Required work -
Extract each line of the data and write it out again exactly.

[Records from a collection]
▼▼▼
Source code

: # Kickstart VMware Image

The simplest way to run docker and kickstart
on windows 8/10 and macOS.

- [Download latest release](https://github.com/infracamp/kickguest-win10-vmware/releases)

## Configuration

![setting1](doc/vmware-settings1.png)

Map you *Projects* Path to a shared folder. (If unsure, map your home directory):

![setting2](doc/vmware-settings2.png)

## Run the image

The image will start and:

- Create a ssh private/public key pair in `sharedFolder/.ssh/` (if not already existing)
▲▲▲
Expected answer -
Source code

: # Kickstart VMware Image

The simplest way to run docker and kickstart
on windows 8/10 and macOS.

- [Download latest release](https://github.com/infracamp/kickguest-win10-vmware/releases)

## Configuration

![setting1](doc/vmware-settings1.png)

Map you *Projects* Path to a shared folder. (If unsure, map your home directory):

![setting2](doc/vmware-settings2.png)

## Run the image

The image will start and:

- Create a ssh private/public key pair in `sharedFolder/.ssh/` (if not already existing)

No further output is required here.